- _Problem description_: Print out each entry without alteration, and keep the pictures out.

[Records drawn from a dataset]
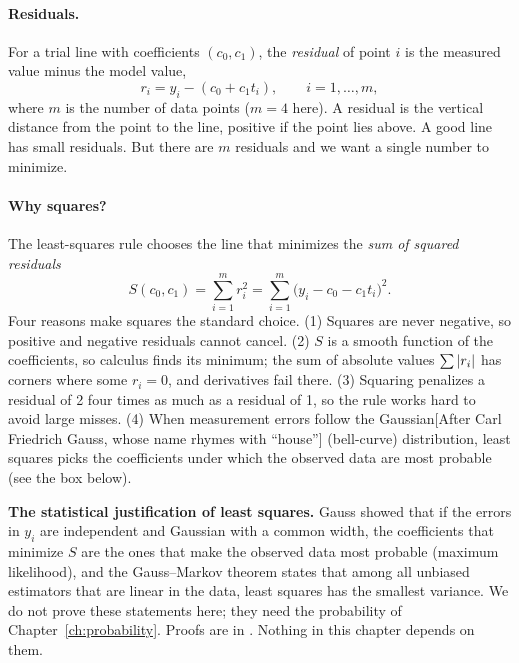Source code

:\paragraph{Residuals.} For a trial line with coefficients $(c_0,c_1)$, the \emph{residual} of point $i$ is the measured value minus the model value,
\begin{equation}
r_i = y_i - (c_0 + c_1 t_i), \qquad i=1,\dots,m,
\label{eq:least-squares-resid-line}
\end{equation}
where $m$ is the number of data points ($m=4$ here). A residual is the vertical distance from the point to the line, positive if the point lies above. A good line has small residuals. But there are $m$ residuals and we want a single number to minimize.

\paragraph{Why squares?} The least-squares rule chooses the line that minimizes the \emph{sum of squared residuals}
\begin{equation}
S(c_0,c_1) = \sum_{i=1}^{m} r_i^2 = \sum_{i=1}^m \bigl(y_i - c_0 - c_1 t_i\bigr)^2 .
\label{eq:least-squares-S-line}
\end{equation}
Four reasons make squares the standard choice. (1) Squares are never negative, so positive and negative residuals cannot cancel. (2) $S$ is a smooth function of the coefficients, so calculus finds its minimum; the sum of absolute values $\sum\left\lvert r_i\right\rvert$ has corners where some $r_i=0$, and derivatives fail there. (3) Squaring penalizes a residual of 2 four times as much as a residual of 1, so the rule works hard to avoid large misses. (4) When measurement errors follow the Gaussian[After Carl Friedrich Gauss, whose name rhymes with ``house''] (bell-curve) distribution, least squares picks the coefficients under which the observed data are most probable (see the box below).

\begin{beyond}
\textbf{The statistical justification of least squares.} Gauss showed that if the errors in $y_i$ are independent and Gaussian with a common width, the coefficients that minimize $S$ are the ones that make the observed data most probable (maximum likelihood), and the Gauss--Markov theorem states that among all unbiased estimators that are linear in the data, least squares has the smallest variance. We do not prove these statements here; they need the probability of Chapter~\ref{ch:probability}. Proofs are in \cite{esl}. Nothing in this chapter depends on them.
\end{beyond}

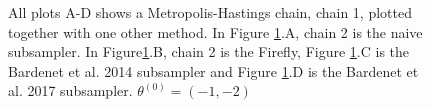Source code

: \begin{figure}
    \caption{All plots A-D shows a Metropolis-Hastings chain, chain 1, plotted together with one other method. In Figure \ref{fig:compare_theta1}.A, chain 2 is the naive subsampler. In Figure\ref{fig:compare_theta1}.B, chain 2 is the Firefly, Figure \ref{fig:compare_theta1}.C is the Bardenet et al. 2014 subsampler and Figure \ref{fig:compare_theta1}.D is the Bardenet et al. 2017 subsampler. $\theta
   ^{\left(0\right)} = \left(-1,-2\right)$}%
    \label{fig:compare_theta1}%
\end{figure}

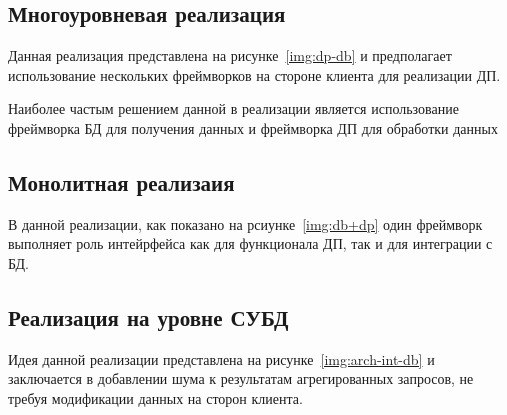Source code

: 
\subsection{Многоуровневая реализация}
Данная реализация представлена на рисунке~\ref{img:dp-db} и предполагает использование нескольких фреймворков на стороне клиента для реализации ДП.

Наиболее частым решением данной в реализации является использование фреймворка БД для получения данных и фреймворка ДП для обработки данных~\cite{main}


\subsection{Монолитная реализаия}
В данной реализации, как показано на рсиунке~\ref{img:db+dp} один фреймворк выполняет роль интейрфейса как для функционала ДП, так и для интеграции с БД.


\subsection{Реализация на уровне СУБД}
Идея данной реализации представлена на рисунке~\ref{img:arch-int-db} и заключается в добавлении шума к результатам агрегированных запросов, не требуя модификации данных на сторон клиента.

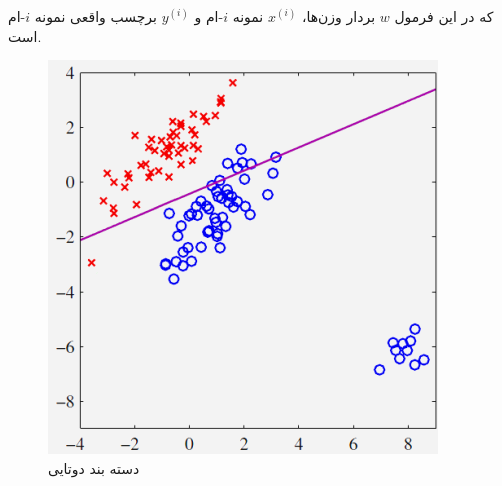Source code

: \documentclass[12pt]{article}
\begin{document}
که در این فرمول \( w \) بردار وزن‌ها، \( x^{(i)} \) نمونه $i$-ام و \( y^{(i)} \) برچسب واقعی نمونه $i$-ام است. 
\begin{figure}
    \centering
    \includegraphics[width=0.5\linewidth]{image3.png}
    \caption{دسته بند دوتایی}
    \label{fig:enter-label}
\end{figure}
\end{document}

- _Exercise solution_:
Source code

:\paragraph{Residuals.} For a trial line with coefficients $(c_0,c_1)$, the \emph{residual} of point $i$ is the measured value minus the model value,
\begin{equation}
r_i = y_i - (c_0 + c_1 t_i), \qquad i=1,\dots,m,
\label{eq:least-squares-resid-line}
\end{equation}
where $m$ is the number of data points ($m=4$ here). A residual is the vertical distance from the point to the line, positive if the point lies above. A good line has small residuals. But there are $m$ residuals and we want a single number to minimize.

\paragraph{Why squares?} The least-squares rule chooses the line that minimizes the \emph{sum of squared residuals}
\begin{equation}
S(c_0,c_1) = \sum_{i=1}^{m} r_i^2 = \sum_{i=1}^m \bigl(y_i - c_0 - c_1 t_i\bigr)^2 .
\label{eq:least-squares-S-line}
\end{equation}
Four reasons make squares the standard choice. (1) Squares are never negative, so positive and negative residuals cannot cancel. (2) $S$ is a smooth function of the coefficients, so calculus finds its minimum; the sum of absolute values $\sum\left\lvert r_i\right\rvert$ has corners where some $r_i=0$, and derivatives fail there. (3) Squaring penalizes a residual of 2 four times as much as a residual of 1, so the rule works hard to avoid large misses. (4) When measurement errors follow the Gaussian[After Carl Friedrich Gauss, whose name rhymes with ``house''] (bell-curve) distribution, least squares picks the coefficients under which the observed data are most probable (see the box below).

\begin{beyond}
\textbf{The statistical justification of least squares.} Gauss showed that if the errors in $y_i$ are independent and Gaussian with a common width, the coefficients that minimize $S$ are the ones that make the observed data most probable (maximum likelihood), and the Gauss--Markov theorem states that among all unbiased estimators that are linear in the data, least squares has the smallest variance. We do not prove these statements here; they need the probability of Chapter~\ref{ch:probability}. Proofs are in \cite{esl}. Nothing in this chapter depends on them.
\end{beyond}

Source code

: \begin{figure}
    \caption{All plots A-D shows a Metropolis-Hastings chain, chain 1, plotted together with one other method. In Figure \ref{fig:compare_theta1}.A, chain 2 is the naive subsampler. In Figure\ref{fig:compare_theta1}.B, chain 2 is the Firefly, Figure \ref{fig:compare_theta1}.C is the Bardenet et al. 2014 subsampler and Figure \ref{fig:compare_theta1}.D is the Bardenet et al. 2017 subsampler. $\theta
   ^{\left(0\right)} = \left(-1,-2\right)$}%
    \label{fig:compare_theta1}%
\end{figure}

Source code

: 
\subsection{Многоуровневая реализация}
Данная реализация представлена на рисунке~\ref{img:dp-db} и предполагает использование нескольких фреймворков на стороне клиента для реализации ДП.

Наиболее частым решением данной в реализации является использование фреймворка БД для получения данных и фреймворка ДП для обработки данных~\cite{main}


\subsection{Монолитная реализаия}
В данной реализации, как показано на рсиунке~\ref{img:db+dp} один фреймворк выполняет роль интейрфейса как для функционала ДП, так и для интеграции с БД.


\subsection{Реализация на уровне СУБД}
Идея данной реализации представлена на рисунке~\ref{img:arch-int-db} и заключается в добавлении шума к результатам агрегированных запросов, не требуя модификации данных на сторон клиента.

Source code

: \documentclass[12pt]{article}
\begin{document}
که در این فرمول \( w \) بردار وزن‌ها، \( x^{(i)} \) نمونه $i$-ام و \( y^{(i)} \) برچسب واقعی نمونه $i$-ام است. 
\begin{figure}
    \centering
    \includegraphics[width=0.5\linewidth]{image3.png}
    \caption{دسته بند دوتایی}
    \label{fig:enter-label}
\end{figure}
\end{document}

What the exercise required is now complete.